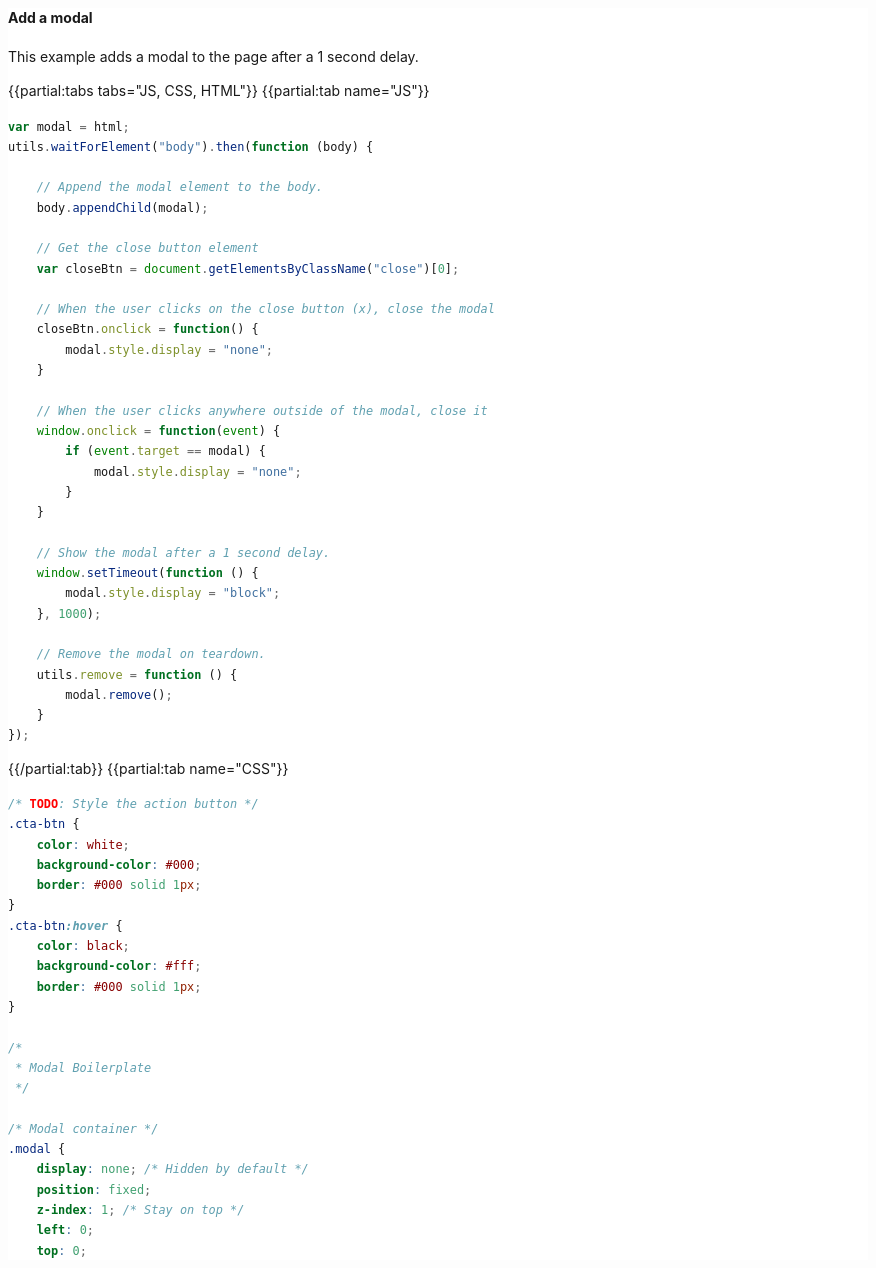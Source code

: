 #### Add a modal

This example adds a modal to the page after a 1 second delay.

{{partial:tabs tabs="JS, CSS, HTML"}}
{{partial:tab name="JS"}}
```js
var modal = html;
utils.waitForElement("body").then(function (body) {

    // Append the modal element to the body.
    body.appendChild(modal);

    // Get the close button element
    var closeBtn = document.getElementsByClassName("close")[0];

    // When the user clicks on the close button (x), close the modal
    closeBtn.onclick = function() {
        modal.style.display = "none";
    }

    // When the user clicks anywhere outside of the modal, close it
    window.onclick = function(event) {
        if (event.target == modal) {
            modal.style.display = "none";
        }
    }

    // Show the modal after a 1 second delay.
    window.setTimeout(function () {
        modal.style.display = "block";
    }, 1000);

    // Remove the modal on teardown.
    utils.remove = function () {
        modal.remove();
    }
});
```
{{/partial:tab}}
{{partial:tab name="CSS"}}
```css
/* TODO: Style the action button */
.cta-btn {
    color: white;
    background-color: #000;
    border: #000 solid 1px;
}
.cta-btn:hover {
    color: black;
    background-color: #fff;
    border: #000 solid 1px;
}

/*
 * Modal Boilerplate
 */

/* Modal container */
.modal {
    display: none; /* Hidden by default */
    position: fixed;
    z-index: 1; /* Stay on top */
    left: 0;
    top: 0;
```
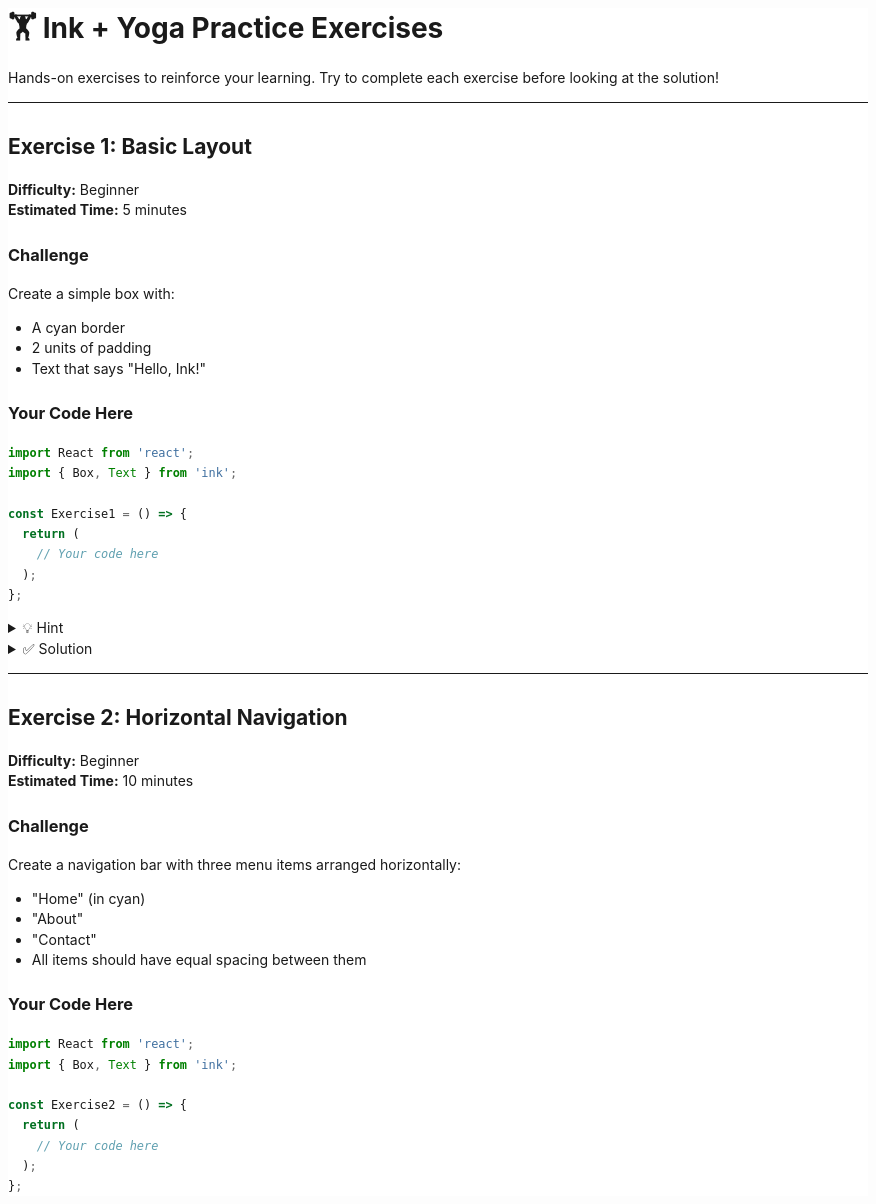 # 🏋️ Ink + Yoga Practice Exercises

Hands-on exercises to reinforce your learning. Try to complete each exercise before looking at the solution!

---

## Exercise 1: Basic Layout

**Difficulty:** Beginner  
**Estimated Time:** 5 minutes

### Challenge
Create a simple box with:
- A cyan border
- 2 units of padding
- Text that says "Hello, Ink!"

### Your Code Here
```typescript
import React from 'react';
import { Box, Text } from 'ink';

const Exercise1 = () => {
  return (
    // Your code here
  );
};
```

<details><summary>💡 Hint</summary></details>

<details><summary>✅ Solution</summary></details>

---

## Exercise 2: Horizontal Navigation

**Difficulty:** Beginner  
**Estimated Time:** 10 minutes

### Challenge
Create a navigation bar with three menu items arranged horizontally:
- "Home" (in cyan)
- "About"
- "Contact"
- All items should have equal spacing between them

### Your Code Here
```typescript
import React from 'react';
import { Box, Text } from 'ink';

const Exercise2 = () => {
  return (
    // Your code here
  );
};
```
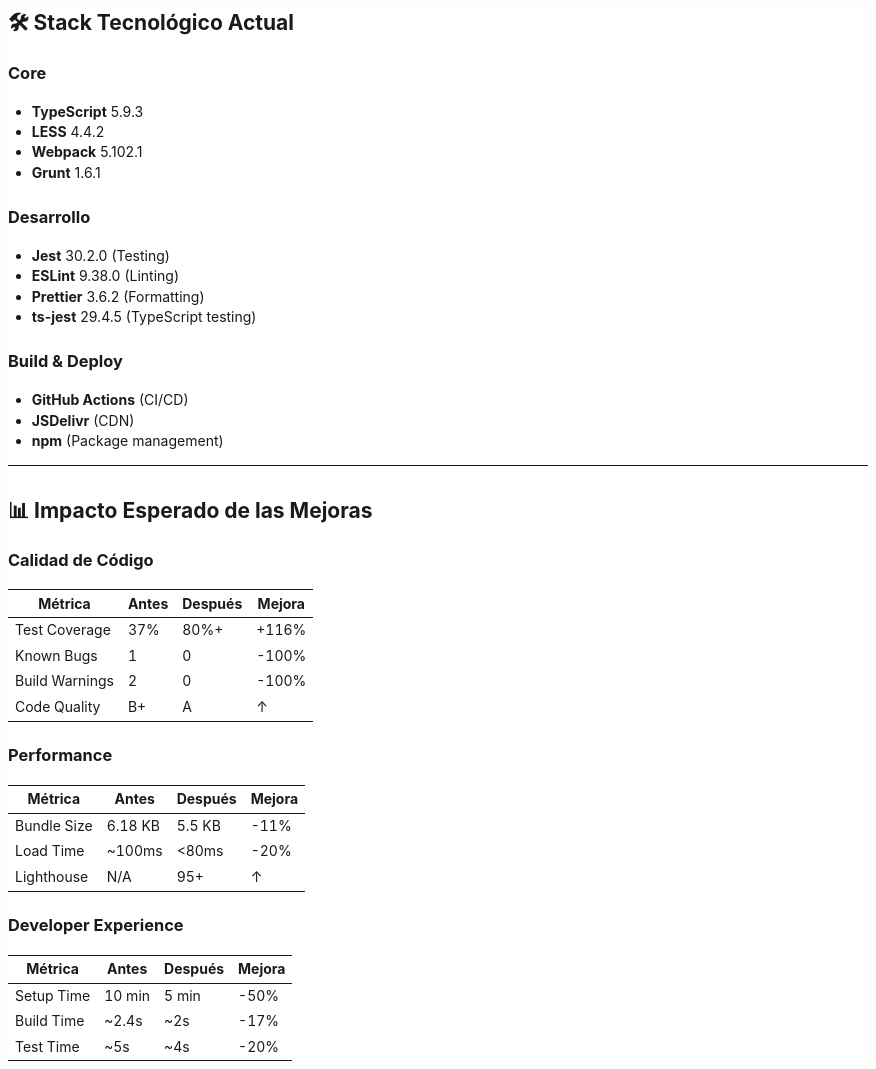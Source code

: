 
## 🛠️ Stack Tecnológico Actual

### Core
- **TypeScript** 5.9.3
- **LESS** 4.4.2
- **Webpack** 5.102.1
- **Grunt** 1.6.1

### Desarrollo
- **Jest** 30.2.0 (Testing)
- **ESLint** 9.38.0 (Linting)
- **Prettier** 3.6.2 (Formatting)
- **ts-jest** 29.4.5 (TypeScript testing)

### Build & Deploy
- **GitHub Actions** (CI/CD)
- **JSDelivr** (CDN)
- **npm** (Package management)

---

## 📊 Impacto Esperado de las Mejoras

### Calidad de Código
| Métrica | Antes | Después | Mejora |
|---------|-------|---------|--------|
| Test Coverage | 37% | 80%+ | +116% |
| Known Bugs | 1 | 0 | -100% |
| Build Warnings | 2 | 0 | -100% |
| Code Quality | B+ | A | ↑ |

### Performance
| Métrica | Antes | Después | Mejora |
|---------|-------|---------|--------|
| Bundle Size | 6.18 KB | 5.5 KB | -11% |
| Load Time | ~100ms | <80ms | -20% |
| Lighthouse | N/A | 95+ | ↑ |

### Developer Experience
| Métrica | Antes | Después | Mejora |
|---------|-------|---------|--------|
| Setup Time | 10 min | 5 min | -50% |
| Build Time | ~2.4s | ~2s | -17% |
| Test Time | ~5s | ~4s | -20% |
--------------------------------
What you return must match each record exactly and contain no images.

=== Output of the exercise ===
Source code

: #### Add a modal

This example adds a modal to the page after a 1 second delay.

{{partial:tabs tabs="JS, CSS, HTML"}}
{{partial:tab name="JS"}}
```js
var modal = html;
utils.waitForElement("body").then(function (body) {

    // Append the modal element to the body.
    body.appendChild(modal);

    // Get the close button element
    var closeBtn = document.getElementsByClassName("close")[0];

    // When the user clicks on the close button (x), close the modal
    closeBtn.onclick = function() {
        modal.style.display = "none";
    }

    // When the user clicks anywhere outside of the modal, close it
    window.onclick = function(event) {
        if (event.target == modal) {
            modal.style.display = "none";
        }
    }

    // Show the modal after a 1 second delay.
    window.setTimeout(function () {
        modal.style.display = "block";
    }, 1000);

    // Remove the modal on teardown.
    utils.remove = function () {
        modal.remove();
    }
});
```
{{/partial:tab}}
{{partial:tab name="CSS"}}
```css
/* TODO: Style the action button */
.cta-btn {
    color: white;
    background-color: #000;
    border: #000 solid 1px;
}
.cta-btn:hover {
    color: black;
    background-color: #fff;
    border: #000 solid 1px;
}

/*
 * Modal Boilerplate
 */

/* Modal container */
.modal {
    display: none; /* Hidden by default */
    position: fixed;
    z-index: 1; /* Stay on top */
    left: 0;
    top: 0;
```
 # 🏋️ Ink + Yoga Practice Exercises

Hands-on exercises to reinforce your learning. Try to complete each exercise before looking at the solution!

---

## Exercise 1: Basic Layout

**Difficulty:** Beginner  
**Estimated Time:** 5 minutes

### Challenge
Create a simple box with:
- A cyan border
- 2 units of padding
- Text that says "Hello, Ink!"

### Your Code Here
```typescript
import React from 'react';
import { Box, Text } from 'ink';

const Exercise1 = () => {
  return (
    // Your code here
  );
};
```

<details><summary>💡 Hint</summary></details>

<details><summary>✅ Solution</summary></details>

---

## Exercise 2: Horizontal Navigation

**Difficulty:** Beginner  
**Estimated Time:** 10 minutes

### Challenge
Create a navigation bar with three menu items arranged horizontally:
- "Home" (in cyan)
- "About"
- "Contact"
- All items should have equal spacing between them

### Your Code Here
```typescript
import React from 'react';
import { Box, Text } from 'ink';

const Exercise2 = () => {
  return (
    // Your code here
  );
};
```
Source code

: 
## 🛠️ Stack Tecnológico Actual

### Core
- **TypeScript** 5.9.3
- **LESS** 4.4.2
- **Webpack** 5.102.1
- **Grunt** 1.6.1

### Desarrollo
- **Jest** 30.2.0 (Testing)
- **ESLint** 9.38.0 (Linting)
- **Prettier** 3.6.2 (Formatting)
- **ts-jest** 29.4.5 (TypeScript testing)

### Build & Deploy
- **GitHub Actions** (CI/CD)
- **JSDelivr** (CDN)
- **npm** (Package management)

---

## 📊 Impacto Esperado de las Mejoras

### Calidad de Código
| Métrica | Antes | Después | Mejora |
|---------|-------|---------|--------|
| Test Coverage | 37% | 80%+ | +116% |
| Known Bugs | 1 | 0 | -100% |
| Build Warnings | 2 | 0 | -100% |
| Code Quality | B+ | A | ↑ |

### Performance
| Métrica | Antes | Después | Mejora |
|---------|-------|---------|--------|
| Bundle Size | 6.18 KB | 5.5 KB | -11% |
| Load Time | ~100ms | <80ms | -20% |
| Lighthouse | N/A | 95+ | ↑ |

### Developer Experience
| Métrica | Antes | Después | Mejora |
|---------|-------|---------|--------|
| Setup Time | 10 min | 5 min | -50% |
| Build Time | ~2.4s | ~2s | -17% |
| Test Time | ~5s | ~4s | -20% |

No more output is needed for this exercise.